Saved data entries

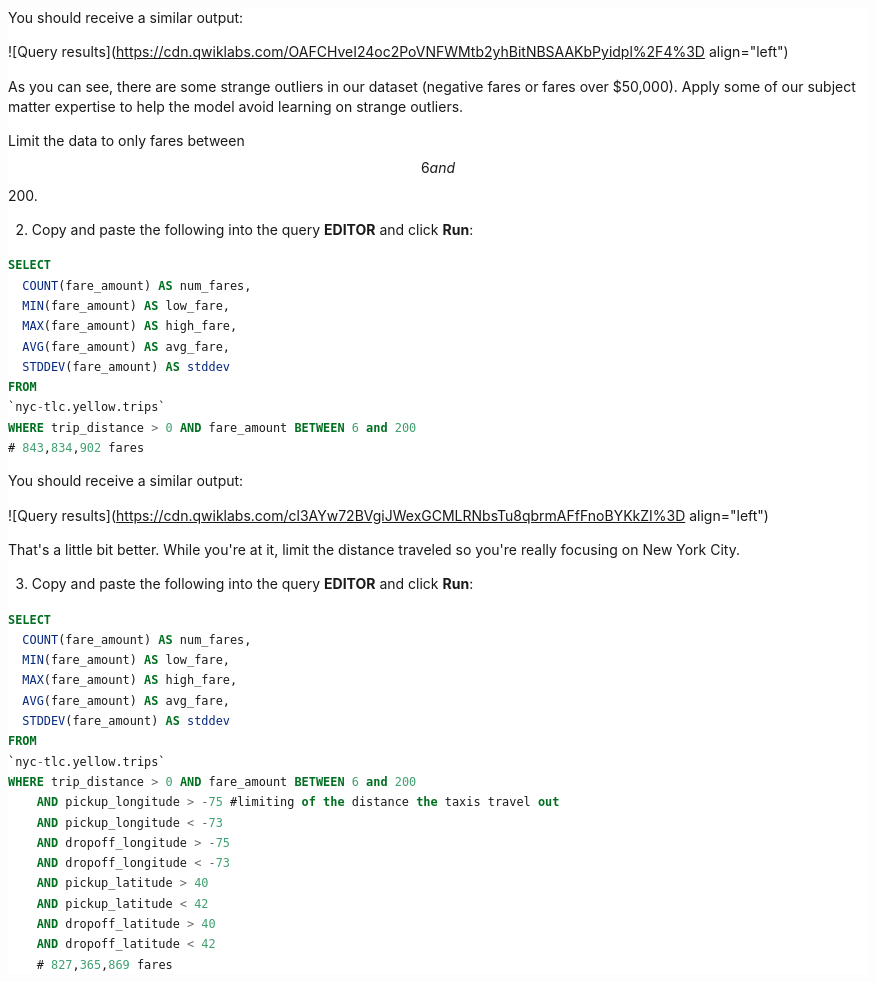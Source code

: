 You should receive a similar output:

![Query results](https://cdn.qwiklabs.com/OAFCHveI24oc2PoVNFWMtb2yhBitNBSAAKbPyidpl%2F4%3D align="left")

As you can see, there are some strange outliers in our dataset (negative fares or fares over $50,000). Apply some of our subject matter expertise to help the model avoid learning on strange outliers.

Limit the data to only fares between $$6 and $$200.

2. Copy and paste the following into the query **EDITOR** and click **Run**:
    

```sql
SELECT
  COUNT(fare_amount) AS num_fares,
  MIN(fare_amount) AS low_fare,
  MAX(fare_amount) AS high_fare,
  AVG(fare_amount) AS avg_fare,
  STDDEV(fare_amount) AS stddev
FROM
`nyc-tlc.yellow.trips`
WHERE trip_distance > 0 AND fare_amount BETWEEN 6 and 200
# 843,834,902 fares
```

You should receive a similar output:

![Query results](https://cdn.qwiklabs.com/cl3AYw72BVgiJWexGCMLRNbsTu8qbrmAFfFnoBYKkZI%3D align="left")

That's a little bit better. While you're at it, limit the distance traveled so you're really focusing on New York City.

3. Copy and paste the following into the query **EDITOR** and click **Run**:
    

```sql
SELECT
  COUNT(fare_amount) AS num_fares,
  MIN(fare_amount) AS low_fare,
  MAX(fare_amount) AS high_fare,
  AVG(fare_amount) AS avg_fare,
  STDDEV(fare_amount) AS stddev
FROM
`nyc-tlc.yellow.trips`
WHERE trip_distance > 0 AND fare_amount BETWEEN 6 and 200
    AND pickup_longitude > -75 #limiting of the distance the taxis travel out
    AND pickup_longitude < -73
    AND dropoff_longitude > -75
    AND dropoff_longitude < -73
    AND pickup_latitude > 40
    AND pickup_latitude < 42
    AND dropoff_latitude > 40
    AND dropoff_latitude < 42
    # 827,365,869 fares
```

### REQUIRED ACTION
In your copy, reproduce the data above exactly and skip every picture.

### RESPONSE BOX
Source code

: You should receive a similar output:

![Query results](https://cdn.qwiklabs.com/OAFCHveI24oc2PoVNFWMtb2yhBitNBSAAKbPyidpl%2F4%3D align="left")

As you can see, there are some strange outliers in our dataset (negative fares or fares over $50,000). Apply some of our subject matter expertise to help the model avoid learning on strange outliers.

Limit the data to only fares between $$6 and $$200.

2. Copy and paste the following into the query **EDITOR** and click **Run**:
    

```sql
SELECT
  COUNT(fare_amount) AS num_fares,
  MIN(fare_amount) AS low_fare,
  MAX(fare_amount) AS high_fare,
  AVG(fare_amount) AS avg_fare,
  STDDEV(fare_amount) AS stddev
FROM
`nyc-tlc.yellow.trips`
WHERE trip_distance > 0 AND fare_amount BETWEEN 6 and 200
# 843,834,902 fares
```

You should receive a similar output:

![Query results](https://cdn.qwiklabs.com/cl3AYw72BVgiJWexGCMLRNbsTu8qbrmAFfFnoBYKkZI%3D align="left")

That's a little bit better. While you're at it, limit the distance traveled so you're really focusing on New York City.

3. Copy and paste the following into the query **EDITOR** and click **Run**:
    

```sql
SELECT
  COUNT(fare_amount) AS num_fares,
  MIN(fare_amount) AS low_fare,
  MAX(fare_amount) AS high_fare,
  AVG(fare_amount) AS avg_fare,
  STDDEV(fare_amount) AS stddev
FROM
`nyc-tlc.yellow.trips`
WHERE trip_distance > 0 AND fare_amount BETWEEN 6 and 200
    AND pickup_longitude > -75 #limiting of the distance the taxis travel out
    AND pickup_longitude < -73
    AND dropoff_longitude > -75
    AND dropoff_longitude < -73
    AND pickup_latitude > 40
    AND pickup_latitude < 42
    AND dropoff_latitude > 40
    AND dropoff_latitude < 42
    # 827,365,869 fares
```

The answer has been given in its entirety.